* **Exercise prompt**
Would you please return the line containing "docker-machine create dev" and all the lines after it through the end of the records below, unchanged and on their own?

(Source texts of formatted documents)
☆ ☆ ☆
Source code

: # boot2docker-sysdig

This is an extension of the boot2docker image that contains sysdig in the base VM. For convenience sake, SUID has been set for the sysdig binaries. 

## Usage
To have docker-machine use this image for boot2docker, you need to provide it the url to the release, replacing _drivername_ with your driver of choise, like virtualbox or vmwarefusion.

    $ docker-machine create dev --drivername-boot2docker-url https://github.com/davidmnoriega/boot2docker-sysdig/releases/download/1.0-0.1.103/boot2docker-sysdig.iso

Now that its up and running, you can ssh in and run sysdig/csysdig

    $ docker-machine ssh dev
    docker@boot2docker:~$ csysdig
☆ ☆ ☆
* **Exercise response**
    $ docker-machine create dev --drivername-boot2docker-url https://github.com/davidmnoriega/boot2docker-sysdig/releases/download/1.0-0.1.103/boot2docker-sysdig.iso

Now that its up and running, you can ssh in and run sysdig/csysdig

    $ docker-machine ssh dev
    docker@boot2docker:~$ csysdig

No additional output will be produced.